What Role Do Men Play in Ending Sexual Assault?

Sexual assault prevention requires a change from social norms which make violence normal and acceptable. From a very young age, boys are told by society that they need to fit inside a box made up of societal constructs that encourage domination and control of others rather than intellectualism and empathy. This limits the choices and expressions of men to rigid traditional masculine roles and values, and keeps men from exploring gender constructs.

Men and boys receive, sort through, and enforce messages about relationships, violence and power every day. They also send powerful messages about relationships, violence, and power. Men also enjoy certain privileges in institutions established by sexism. Generally speaking, men have greater access to resources and opportunities to influence large social structures and institutions. They, as a result, play an important role to prevent violence against women.

“It happens to women, not men, so why should men even be concerned with a ‘women’s issue’?”

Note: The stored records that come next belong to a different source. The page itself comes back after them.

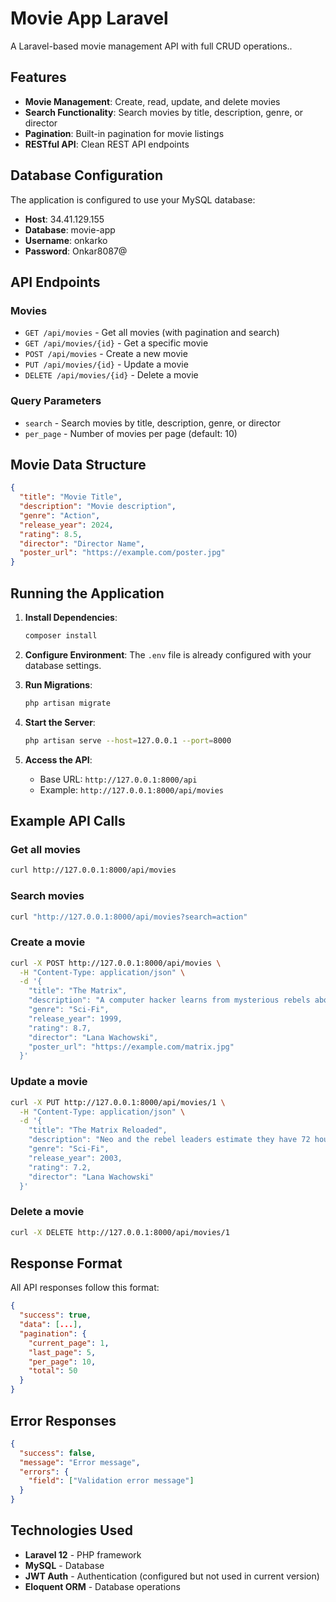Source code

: # Movie App Laravel

A Laravel-based movie management API with full CRUD operations..

## Features

- **Movie Management**: Create, read, update, and delete movies
- **Search Functionality**: Search movies by title, description, genre, or director
- **Pagination**: Built-in pagination for movie listings
- **RESTful API**: Clean REST API endpoints

## Database Configuration

The application is configured to use your MySQL database:
- **Host**: 34.41.129.155
- **Database**: movie-app
- **Username**: onkarko
- **Password**: Onkar8087@

## API Endpoints

### Movies

- `GET /api/movies` - Get all movies (with pagination and search)
- `GET /api/movies/{id}` - Get a specific movie
- `POST /api/movies` - Create a new movie
- `PUT /api/movies/{id}` - Update a movie
- `DELETE /api/movies/{id}` - Delete a movie

### Query Parameters

- `search` - Search movies by title, description, genre, or director
- `per_page` - Number of movies per page (default: 10)

## Movie Data Structure

```json
{
  "title": "Movie Title",
  "description": "Movie description",
  "genre": "Action",
  "release_year": 2024,
  "rating": 8.5,
  "director": "Director Name",
  "poster_url": "https://example.com/poster.jpg"
}
```

## Running the Application

1. **Install Dependencies**:
   ```bash
   composer install
   ```

2. **Configure Environment**:
   The `.env` file is already configured with your database settings.

3. **Run Migrations**:
   ```bash
   php artisan migrate
   ```

4. **Start the Server**:
   ```bash
   php artisan serve --host=127.0.0.1 --port=8000
   ```

5. **Access the API**:
   - Base URL: `http://127.0.0.1:8000/api`
   - Example: `http://127.0.0.1:8000/api/movies`

## Example API Calls

### Get all movies
```bash
curl http://127.0.0.1:8000/api/movies
```

### Search movies
```bash
curl "http://127.0.0.1:8000/api/movies?search=action"
```

### Create a movie
```bash
curl -X POST http://127.0.0.1:8000/api/movies \
  -H "Content-Type: application/json" \
  -d '{
    "title": "The Matrix",
    "description": "A computer hacker learns from mysterious rebels about the true nature of his reality.",
    "genre": "Sci-Fi",
    "release_year": 1999,
    "rating": 8.7,
    "director": "Lana Wachowski",
    "poster_url": "https://example.com/matrix.jpg"
  }'
```

### Update a movie
```bash
curl -X PUT http://127.0.0.1:8000/api/movies/1 \
  -H "Content-Type: application/json" \
  -d '{
    "title": "The Matrix Reloaded",
    "description": "Neo and the rebel leaders estimate they have 72 hours until 250,000 probes discover Zion.",
    "genre": "Sci-Fi",
    "release_year": 2003,
    "rating": 7.2,
    "director": "Lana Wachowski"
  }'
```

### Delete a movie
```bash
curl -X DELETE http://127.0.0.1:8000/api/movies/1
```

## Response Format

All API responses follow this format:

```json
{
  "success": true,
  "data": [...],
  "pagination": {
    "current_page": 1,
    "last_page": 5,
    "per_page": 10,
    "total": 50
  }
}
```

## Error Responses

```json
{
  "success": false,
  "message": "Error message",
  "errors": {
    "field": ["Validation error message"]
  }
}
```

## Technologies Used

- **Laravel 12** - PHP framework
- **MySQL** - Database
- **JWT Auth** - Authentication (configured but not used in current version)
- **Eloquent ORM** - Database operations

Although the narrative of sexual violence as a “women’s issue” is slowly changing, there are still men who believe that because they are not directly affected by sexual assault, that it isn’t their problem. It is true that there is a very large disparity in the percentages. This is not a “women’s issue”; it is a pervasive issue that affects everyone regardless of their gender identity.

 

 

* Statistics can be found on CDC website

 

 

Why Should We Want Men Involved?

 

Tabling event for Sexual Assault Awareness Month on Butler University’s campus. Pictured left to right: Beta Theta Pi members- Paul Reese, Michael Walker, Nicholas Kuster, Jared Clemons, and Thad Boone

 

Engaging men as allies in the movement to end sexual assault can be a complicated task. If we are going to begin this work we first need to understand and support the reasons for having a men’s program in our communities. Steven Botkin, Director at Men’s Resources International, provides this valuable insight to answer the question why we want men involved:

  1. Because men are hurting others. An overwhelming amount of the violence in our society is being done by men and teenage boys. Focus needs to be placed on addressing the perpetrators of violent crimes and developing effective resources to prevent further harm.
  2. Because men are hurting themselves. Many men are in pain; physical, mental or emotional, and usually all three. Some men recognize it, but many do not because they have learned behaviors that tell them to hide pain and not show emotion.
  3. Because men are divided against each other. Very early in life men are taught to compete against each other, to view other men as enemies, dangerous, or someone whom they have to defend themselves or their family from. They have used differences of race, nationality, class, and sexual orientation as battlegrounds for their fear of other men.
  4. Because masculinity is in transition. The understanding of what it takes to be a successful man is going through some serious changes in today’s society, and that is a great start. Men are being called upon to develop new ways of relating to their emotions, their partners, their children, and their work. This major shift in identity and ideology can easily leave men feeling confused, disoriented and overwhelmed.

 

Group of Beta Theta Pi members from Wabash College upon completion of SUSOP’s 8 session programming. Pictured (left to right): Lucas Soliday, Burton Patterson (Rape Prevention Education Coordinator), Michael Krutz, Matthew Fajt, and Jeffrey Inman.

 

Speak Up Speak Out Project

 

How do we engage men in these conversations and help them see the importance of their role in the fight to end sexual assault? ICESA developed a primary prevention program called Speak Up Speak Out Project (SUSOP). SUSOP was created to increase engagement and education of male fraternity members in sexual assault primary prevention efforts to change rape culture and eliminate the occurrence of sexual assault.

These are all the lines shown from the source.